EXERCISE BRIEF
Using the records below, repeat exactly the lines from the one holding "ihtiyaç yoktur." through the one holding "aynı algoritmayı takip", both ends included, and no others.

Segment Start: DATA

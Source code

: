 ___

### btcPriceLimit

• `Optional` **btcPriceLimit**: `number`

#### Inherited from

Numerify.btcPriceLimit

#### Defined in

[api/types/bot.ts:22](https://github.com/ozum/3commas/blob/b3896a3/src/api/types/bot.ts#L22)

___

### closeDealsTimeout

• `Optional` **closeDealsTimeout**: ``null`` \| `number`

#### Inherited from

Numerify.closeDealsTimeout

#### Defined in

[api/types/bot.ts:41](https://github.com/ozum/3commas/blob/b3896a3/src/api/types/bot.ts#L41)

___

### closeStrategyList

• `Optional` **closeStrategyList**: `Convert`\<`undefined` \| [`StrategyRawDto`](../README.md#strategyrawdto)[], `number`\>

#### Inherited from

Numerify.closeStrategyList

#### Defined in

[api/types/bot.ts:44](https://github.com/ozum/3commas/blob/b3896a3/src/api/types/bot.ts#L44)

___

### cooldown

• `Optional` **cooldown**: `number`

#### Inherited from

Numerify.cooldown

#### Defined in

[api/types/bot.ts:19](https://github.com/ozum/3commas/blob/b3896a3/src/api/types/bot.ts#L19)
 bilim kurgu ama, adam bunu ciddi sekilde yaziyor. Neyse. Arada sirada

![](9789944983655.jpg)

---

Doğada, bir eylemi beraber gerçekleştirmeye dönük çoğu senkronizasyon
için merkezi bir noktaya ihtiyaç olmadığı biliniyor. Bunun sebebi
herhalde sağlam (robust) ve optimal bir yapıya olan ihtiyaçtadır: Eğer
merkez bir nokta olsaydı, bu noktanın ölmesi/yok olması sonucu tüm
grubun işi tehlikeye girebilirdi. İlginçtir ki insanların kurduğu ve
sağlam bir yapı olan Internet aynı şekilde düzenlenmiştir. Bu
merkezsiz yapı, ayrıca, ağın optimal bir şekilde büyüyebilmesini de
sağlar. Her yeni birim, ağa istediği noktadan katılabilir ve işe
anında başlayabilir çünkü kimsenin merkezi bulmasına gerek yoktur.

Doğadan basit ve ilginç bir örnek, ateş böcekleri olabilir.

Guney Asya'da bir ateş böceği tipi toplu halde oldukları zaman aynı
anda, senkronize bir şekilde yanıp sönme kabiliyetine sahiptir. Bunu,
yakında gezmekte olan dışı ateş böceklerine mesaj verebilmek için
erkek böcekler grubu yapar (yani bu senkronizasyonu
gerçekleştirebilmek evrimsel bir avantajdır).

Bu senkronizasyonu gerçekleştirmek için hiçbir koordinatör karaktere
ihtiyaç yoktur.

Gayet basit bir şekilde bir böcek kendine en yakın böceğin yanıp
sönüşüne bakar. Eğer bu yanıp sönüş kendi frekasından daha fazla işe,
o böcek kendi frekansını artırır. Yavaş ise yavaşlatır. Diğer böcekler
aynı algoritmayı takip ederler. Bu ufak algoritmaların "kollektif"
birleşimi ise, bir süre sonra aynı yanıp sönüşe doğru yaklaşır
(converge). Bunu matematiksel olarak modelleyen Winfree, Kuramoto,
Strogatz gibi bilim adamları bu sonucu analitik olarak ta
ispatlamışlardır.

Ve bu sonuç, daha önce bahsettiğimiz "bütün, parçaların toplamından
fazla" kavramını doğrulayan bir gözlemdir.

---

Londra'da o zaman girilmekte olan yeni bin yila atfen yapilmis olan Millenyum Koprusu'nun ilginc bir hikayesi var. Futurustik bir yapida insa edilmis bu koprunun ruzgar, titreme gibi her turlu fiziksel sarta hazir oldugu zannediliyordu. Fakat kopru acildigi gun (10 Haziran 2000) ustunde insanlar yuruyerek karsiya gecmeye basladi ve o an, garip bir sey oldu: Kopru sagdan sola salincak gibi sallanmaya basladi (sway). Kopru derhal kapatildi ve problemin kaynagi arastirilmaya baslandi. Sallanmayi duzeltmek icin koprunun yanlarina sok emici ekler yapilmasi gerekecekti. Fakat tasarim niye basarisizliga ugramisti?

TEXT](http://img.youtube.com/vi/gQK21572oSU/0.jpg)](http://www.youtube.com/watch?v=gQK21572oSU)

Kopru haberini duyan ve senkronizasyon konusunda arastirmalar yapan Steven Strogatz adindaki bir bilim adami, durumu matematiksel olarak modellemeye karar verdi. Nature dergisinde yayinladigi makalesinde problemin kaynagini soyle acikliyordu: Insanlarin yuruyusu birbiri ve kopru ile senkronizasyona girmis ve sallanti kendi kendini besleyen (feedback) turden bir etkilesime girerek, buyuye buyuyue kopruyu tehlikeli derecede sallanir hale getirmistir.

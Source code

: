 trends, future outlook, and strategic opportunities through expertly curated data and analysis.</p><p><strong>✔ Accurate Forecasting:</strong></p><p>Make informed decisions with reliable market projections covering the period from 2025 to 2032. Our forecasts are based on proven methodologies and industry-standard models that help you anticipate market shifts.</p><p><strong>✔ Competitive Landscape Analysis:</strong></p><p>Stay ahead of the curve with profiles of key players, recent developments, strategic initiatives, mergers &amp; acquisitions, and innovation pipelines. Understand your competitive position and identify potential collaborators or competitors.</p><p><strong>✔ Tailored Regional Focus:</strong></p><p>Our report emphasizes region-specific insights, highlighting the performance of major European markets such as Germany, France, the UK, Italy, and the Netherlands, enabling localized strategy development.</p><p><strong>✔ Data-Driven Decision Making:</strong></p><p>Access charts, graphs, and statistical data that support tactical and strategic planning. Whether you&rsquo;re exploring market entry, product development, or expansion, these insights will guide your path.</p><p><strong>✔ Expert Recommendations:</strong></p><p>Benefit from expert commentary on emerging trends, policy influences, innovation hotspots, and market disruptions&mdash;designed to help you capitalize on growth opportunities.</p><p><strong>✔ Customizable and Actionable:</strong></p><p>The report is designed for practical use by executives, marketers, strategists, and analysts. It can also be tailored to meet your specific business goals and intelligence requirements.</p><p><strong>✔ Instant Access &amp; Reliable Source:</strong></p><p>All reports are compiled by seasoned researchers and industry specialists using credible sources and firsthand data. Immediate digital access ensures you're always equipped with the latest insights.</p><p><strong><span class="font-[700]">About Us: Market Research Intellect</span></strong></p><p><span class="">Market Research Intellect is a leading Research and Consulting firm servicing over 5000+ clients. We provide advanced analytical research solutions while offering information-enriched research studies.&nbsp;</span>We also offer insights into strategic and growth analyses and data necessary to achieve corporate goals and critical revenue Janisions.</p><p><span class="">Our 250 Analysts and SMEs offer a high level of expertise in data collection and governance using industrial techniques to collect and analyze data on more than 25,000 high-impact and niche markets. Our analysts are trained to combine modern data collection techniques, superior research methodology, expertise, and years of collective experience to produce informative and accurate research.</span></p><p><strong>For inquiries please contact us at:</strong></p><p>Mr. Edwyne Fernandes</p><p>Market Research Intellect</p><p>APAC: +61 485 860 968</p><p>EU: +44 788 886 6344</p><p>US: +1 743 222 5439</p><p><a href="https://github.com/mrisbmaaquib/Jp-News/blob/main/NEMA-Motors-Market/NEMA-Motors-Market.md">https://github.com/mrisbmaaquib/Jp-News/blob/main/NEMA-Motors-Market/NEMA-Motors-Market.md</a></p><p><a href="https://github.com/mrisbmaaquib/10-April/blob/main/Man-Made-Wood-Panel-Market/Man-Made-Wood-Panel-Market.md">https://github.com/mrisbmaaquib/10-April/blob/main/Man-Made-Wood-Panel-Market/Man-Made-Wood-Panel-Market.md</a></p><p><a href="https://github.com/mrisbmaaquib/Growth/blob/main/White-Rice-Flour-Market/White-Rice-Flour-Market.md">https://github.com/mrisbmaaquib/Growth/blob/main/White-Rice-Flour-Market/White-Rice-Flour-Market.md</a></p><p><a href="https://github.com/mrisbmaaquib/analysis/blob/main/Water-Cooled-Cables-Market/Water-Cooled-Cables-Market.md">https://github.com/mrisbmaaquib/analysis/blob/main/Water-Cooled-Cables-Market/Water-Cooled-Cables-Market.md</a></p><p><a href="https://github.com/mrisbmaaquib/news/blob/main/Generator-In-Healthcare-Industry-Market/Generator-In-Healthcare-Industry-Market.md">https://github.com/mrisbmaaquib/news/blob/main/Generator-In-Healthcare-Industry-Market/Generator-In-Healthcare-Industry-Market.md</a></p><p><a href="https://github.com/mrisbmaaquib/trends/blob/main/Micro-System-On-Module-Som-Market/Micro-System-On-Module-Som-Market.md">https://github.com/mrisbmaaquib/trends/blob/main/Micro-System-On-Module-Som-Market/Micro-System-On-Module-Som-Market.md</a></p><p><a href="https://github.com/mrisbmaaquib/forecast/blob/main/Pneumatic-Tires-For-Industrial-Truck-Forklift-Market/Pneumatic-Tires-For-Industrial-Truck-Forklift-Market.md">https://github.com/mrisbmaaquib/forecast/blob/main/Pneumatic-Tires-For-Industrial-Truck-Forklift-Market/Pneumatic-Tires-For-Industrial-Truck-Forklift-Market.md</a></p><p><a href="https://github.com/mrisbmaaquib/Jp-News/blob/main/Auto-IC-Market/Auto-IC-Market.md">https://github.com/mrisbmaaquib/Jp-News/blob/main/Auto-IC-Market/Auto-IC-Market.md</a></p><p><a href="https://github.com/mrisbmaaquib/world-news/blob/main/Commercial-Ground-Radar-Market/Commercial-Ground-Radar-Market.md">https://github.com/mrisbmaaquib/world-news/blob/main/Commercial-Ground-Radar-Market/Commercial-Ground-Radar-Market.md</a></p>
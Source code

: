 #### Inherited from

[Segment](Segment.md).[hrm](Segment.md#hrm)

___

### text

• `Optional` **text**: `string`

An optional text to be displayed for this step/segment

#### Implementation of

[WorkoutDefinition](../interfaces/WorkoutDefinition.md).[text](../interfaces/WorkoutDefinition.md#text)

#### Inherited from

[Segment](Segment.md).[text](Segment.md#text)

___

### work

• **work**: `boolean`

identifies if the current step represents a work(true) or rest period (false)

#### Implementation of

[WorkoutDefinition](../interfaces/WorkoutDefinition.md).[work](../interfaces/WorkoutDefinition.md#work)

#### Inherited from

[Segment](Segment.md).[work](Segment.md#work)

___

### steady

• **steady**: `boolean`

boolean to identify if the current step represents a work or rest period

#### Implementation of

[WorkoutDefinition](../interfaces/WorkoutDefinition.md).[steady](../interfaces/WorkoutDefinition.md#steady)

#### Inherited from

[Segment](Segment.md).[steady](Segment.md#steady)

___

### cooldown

Segment End: DATA

PROBLEM SOLUTION
ihtiyaç yoktur.

Gayet basit bir şekilde bir böcek kendine en yakın böceğin yanıp
sönüşüne bakar. Eğer bu yanıp sönüş kendi frekasından daha fazla işe,
o böcek kendi frekansını artırır. Yavaş ise yavaşlatır. Diğer böcekler
aynı algoritmayı takip ederler. Bu ufak algoritmaların "kollektif"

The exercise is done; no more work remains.